Portal:DeveloperDocs/nftables internals
This page contains information for Netfilter developers on how nftables internals work.
The kernel subsystem
The nf_tables kernel subsystem contains 2 key components:
- the netlink API (i.e, control plane API)
- the nf_tables core (i.e, the data plane engine)
Other components, such as external modules, are also in place and are intermixed with both the API and the core.
Generally speaking, the nf_tables subsystem is implementing a virtual machine of low-level expressions that operates on network packets.
TODO: add info.
nf_tables netlink API
The source code is mostly in net/netfilter/nf_tables_api.c [elixir src] [git src]
TODO: add info.
nf_tables core
The source code is mostly in net/netfilter/nf_tables_core.c [elixir src] [git src]
You can see there one of the most important functions in the core: nft_do_chain(). In a nut shell, this is the function that evaluates network packets against the ruleset.
The logic in this function is rather simple:
- for each rule in the chain
- for each low level expression in the rule
- evaluate the packet against the expression
- evaluate expression return code (break, continue, drop, accept, jump, goto, etc)
- for each low level expression in the rule
TODO: add info.
expressions
There are many low expressions that allows us to operate over network packets in different ways. You can think on these low level expressions as assembly-like instructions.

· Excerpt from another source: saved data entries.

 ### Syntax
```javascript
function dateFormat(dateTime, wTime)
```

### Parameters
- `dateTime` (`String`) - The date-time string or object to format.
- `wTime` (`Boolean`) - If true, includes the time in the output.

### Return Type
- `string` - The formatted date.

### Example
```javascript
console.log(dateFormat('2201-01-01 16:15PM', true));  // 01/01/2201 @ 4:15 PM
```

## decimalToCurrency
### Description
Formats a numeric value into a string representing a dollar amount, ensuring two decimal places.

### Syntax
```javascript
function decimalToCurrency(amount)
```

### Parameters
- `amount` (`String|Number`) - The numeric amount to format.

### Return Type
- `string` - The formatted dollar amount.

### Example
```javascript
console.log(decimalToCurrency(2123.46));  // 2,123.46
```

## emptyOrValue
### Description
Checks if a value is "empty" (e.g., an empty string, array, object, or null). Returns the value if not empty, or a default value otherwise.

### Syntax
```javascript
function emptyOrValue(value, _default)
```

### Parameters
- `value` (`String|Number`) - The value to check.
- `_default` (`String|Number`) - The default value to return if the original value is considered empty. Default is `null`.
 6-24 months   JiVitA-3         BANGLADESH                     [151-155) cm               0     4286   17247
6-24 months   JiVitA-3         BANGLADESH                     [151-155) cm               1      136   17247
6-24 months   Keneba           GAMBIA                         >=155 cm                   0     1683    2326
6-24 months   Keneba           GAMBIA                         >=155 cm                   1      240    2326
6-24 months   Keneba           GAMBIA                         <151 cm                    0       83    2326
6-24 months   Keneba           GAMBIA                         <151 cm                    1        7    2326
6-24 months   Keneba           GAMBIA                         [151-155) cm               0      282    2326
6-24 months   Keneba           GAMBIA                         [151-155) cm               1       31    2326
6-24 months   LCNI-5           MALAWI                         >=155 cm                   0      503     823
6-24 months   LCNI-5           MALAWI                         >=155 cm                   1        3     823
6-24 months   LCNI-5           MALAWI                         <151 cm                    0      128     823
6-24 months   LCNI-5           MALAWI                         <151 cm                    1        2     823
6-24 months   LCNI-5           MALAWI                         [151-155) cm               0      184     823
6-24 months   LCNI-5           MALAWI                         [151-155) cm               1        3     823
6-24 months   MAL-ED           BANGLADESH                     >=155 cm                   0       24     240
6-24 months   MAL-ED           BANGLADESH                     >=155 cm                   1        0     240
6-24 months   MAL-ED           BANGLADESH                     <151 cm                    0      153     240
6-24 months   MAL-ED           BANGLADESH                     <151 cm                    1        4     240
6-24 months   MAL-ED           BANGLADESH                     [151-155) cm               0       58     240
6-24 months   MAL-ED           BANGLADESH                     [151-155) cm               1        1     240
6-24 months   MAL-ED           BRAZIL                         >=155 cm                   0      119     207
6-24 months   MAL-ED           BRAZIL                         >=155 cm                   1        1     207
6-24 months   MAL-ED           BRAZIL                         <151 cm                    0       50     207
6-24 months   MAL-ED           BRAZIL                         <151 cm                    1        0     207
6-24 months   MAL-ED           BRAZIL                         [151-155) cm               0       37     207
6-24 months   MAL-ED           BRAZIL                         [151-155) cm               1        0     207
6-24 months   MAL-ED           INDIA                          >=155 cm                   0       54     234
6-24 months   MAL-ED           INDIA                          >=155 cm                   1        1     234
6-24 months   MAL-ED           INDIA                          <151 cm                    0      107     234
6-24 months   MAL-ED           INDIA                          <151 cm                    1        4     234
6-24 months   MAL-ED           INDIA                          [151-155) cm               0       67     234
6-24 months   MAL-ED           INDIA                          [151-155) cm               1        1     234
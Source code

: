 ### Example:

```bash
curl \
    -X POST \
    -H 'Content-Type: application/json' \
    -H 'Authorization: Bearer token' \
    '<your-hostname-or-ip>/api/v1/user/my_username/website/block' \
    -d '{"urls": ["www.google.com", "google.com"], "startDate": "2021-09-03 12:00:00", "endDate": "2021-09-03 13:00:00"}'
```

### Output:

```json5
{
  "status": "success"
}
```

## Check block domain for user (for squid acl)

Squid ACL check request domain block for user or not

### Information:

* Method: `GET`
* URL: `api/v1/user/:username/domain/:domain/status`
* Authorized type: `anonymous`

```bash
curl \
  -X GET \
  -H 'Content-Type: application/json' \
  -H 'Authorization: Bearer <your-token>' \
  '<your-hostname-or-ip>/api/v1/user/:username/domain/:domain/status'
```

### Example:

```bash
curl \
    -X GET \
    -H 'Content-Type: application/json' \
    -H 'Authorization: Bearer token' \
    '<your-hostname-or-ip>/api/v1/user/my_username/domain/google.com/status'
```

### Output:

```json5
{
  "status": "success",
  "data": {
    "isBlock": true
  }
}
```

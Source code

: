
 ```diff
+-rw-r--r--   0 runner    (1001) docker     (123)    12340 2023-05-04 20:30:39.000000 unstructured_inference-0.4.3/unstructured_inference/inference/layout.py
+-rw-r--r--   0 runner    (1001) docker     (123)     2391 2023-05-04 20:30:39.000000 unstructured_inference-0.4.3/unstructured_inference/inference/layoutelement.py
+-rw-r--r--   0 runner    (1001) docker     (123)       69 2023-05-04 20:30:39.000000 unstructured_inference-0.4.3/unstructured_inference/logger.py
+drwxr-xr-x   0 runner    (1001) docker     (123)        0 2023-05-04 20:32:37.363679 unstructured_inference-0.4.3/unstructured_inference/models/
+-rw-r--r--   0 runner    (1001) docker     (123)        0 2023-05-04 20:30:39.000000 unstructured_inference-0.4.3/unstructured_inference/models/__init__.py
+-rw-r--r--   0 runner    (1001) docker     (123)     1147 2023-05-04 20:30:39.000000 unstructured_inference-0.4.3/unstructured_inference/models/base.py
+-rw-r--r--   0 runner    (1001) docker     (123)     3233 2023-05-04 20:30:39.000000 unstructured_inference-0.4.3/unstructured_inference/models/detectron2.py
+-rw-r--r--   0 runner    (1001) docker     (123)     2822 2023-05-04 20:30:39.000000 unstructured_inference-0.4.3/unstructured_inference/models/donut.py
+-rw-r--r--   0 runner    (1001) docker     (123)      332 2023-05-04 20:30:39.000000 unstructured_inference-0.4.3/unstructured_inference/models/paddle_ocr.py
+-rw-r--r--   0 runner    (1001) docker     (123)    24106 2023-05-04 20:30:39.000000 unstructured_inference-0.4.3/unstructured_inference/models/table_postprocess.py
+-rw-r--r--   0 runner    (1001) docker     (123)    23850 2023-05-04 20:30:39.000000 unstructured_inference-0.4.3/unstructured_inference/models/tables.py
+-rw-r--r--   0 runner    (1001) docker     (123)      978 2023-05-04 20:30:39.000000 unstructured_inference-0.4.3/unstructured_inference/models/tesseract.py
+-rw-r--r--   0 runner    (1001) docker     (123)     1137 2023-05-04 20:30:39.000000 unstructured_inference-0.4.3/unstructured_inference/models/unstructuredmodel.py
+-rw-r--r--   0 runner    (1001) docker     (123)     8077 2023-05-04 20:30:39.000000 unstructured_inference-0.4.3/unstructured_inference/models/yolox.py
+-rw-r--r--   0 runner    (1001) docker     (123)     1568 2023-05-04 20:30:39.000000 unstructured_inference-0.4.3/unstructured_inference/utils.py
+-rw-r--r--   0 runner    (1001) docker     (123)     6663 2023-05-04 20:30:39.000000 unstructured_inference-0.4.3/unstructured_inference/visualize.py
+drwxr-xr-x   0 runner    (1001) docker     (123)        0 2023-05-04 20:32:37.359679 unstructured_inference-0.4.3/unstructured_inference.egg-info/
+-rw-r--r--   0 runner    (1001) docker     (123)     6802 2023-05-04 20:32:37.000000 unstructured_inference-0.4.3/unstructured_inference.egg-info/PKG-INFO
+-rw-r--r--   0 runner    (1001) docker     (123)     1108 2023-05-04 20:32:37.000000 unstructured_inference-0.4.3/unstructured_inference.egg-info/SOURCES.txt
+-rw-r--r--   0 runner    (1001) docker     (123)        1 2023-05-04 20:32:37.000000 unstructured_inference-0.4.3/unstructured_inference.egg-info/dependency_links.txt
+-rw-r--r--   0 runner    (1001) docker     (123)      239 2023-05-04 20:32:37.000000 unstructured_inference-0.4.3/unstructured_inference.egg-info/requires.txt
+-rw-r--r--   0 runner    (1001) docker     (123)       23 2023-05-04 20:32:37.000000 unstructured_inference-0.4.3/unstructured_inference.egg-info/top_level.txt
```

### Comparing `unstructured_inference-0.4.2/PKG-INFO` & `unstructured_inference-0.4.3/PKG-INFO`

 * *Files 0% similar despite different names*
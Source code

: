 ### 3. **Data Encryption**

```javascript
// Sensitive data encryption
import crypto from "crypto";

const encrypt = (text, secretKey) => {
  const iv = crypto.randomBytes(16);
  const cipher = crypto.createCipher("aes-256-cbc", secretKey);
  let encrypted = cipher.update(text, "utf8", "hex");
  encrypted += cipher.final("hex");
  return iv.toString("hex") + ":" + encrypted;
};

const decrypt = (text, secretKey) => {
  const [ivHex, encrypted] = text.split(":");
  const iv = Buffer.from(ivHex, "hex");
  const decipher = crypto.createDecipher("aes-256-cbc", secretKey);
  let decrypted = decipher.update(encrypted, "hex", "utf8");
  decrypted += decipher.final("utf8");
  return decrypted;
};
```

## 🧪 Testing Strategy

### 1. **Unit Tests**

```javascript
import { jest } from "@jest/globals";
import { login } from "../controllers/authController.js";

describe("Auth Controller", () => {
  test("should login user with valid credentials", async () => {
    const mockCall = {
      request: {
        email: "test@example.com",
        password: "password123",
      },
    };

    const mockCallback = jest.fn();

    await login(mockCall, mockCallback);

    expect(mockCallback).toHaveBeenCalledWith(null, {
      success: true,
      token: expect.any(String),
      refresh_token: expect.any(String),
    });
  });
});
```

- nft_immediate: loads an immediate value into a register.
- nft_cmp: compare a given data with data from a given register.
- nft_payload: set/get arbitrary data from packet headers.
- nft_bitwise: perform bit-wise math operations over data in a given register.
- nft_byteorder: perform byte order operations over data in a given register.
- nft_counter: a basic counter for packet/bytes that gets incremented everything is evaluated for a packet.
- nft_meta: set/get packet meta information, such as related interfaces, timestamps, etc.
- nft_lookup: search for data from a given register (key) into a dataset. If the set is a map/vmap, returns the value for that key.
TODO: add info.
The userspace components
There are several important components in the userpsace part of nftables:
- libmnl: generic low level library used to communicate with the kernel using netlink sockets.
- libnftnl: low level library that is capable of interacting with the nf_tables subsystem netlink API in the kernel. Is responsible for creating/parsing the nf_tables netlink messages. Uses libmnl under the hood.
- libnftables: high level library that implements the logic to translate from high level statements to netlink objects and the other way around. Uses libnftnl under the hood.
- nft: the command line interface binary. This is what most end users actually use in their systems. It reads user input and calls libnftables under the hood.
Generally speaking, the userspace compiles high level statements (rules, etc) into the netlink bytecode that the kernel API understands When inspecting the ruleset (i.e, listing it) what it does is the opposite, reconstruct the low level netlink bytecode into high level statements.
libnftnl
This library provides data structures for entities existing in nf_tables nomenclature, such as tables, chains and rules. It serves as an intermediate layer between nftables and iptables-nft user space applications and nfnetlink messages the kernel sends and receives.
In general, each data structure comes with a set of handling routines:
- allocators
- To allocate and free an object of given type
- setters/getters
- Data structure fields are accessed via an attribute number (via a specific enum field)
- serializers
- Populating a netlink message or vice versa
- printers
- Providing a textual representation, mostly for debugging purposes
Where sensible, there is a list-variant, too. If so, it comes with handling routines as well:
- allocators
- Allocating and freeing the list object (and members)
- populators
- Add and remove from the list
Where useful, there might be a lookup routine as well. With nftnl_chain_list, e.g. the list object contains a hash table for chain names as well so list lookup by chain name is faster than a linear search.
A typical extra for list objects are iterators: A data structure containing state while browsing through the list. Usually the only routines used are allocators and a next routine.
These are the entities defined by libnftnl:
- table
- A rather boring "namespace" for chains
- chain
- A container for rules, may attach to a netfilter hook in kernel
- rule
- A container for expressions
- expr
- An nftables VM code instruction
- flowtable
- Similar to a chain, but holds flows between interfaces
- obj
- A generic object, typically holding stateful information
- ruleset
- A container for lists of tables, chains, sets and rules - not used by nftables application anymore
- set
- A container for elements
- set_elem
- A set element
- trace
- A trace event sent by the kernel
nftnl_expr
While nftables distinguishes between expressions and statements, such difference does not quite exist in libnftnl layer. For instance, a statement like:
ip saddr 192.168.0.1
is actually two expressions:
- payload
- loading IPv4 header's source address into a register
- cmp
- comparing data from a register against a stored value
Since expressions have access to the packet, its meta data, all nftables registers (including the verdict register) and may store multiple values internally, they are mighty and versatile.
nftnl_obj
This is a common API for various object types. An object's type is defined post allocation by setting the NFTNL_OBJ_TYPE attribute. Currently existing object types are:
- counter
- quota
- ct helper
- limit
- tunnel
- ct timeout
- secmark
- ct expect
- synproxy
nftnl_batch
This is a wrapper interface around the same functionality in libmnl (which is used internally). In general, nftnl batches aid in collecting multiple netlink messages for kernel submission.
libnftables
TODO: add info.
nft: from userspace to the kernel
TODO: add info.
nft: from the kernel to the usespace
TODO: add info.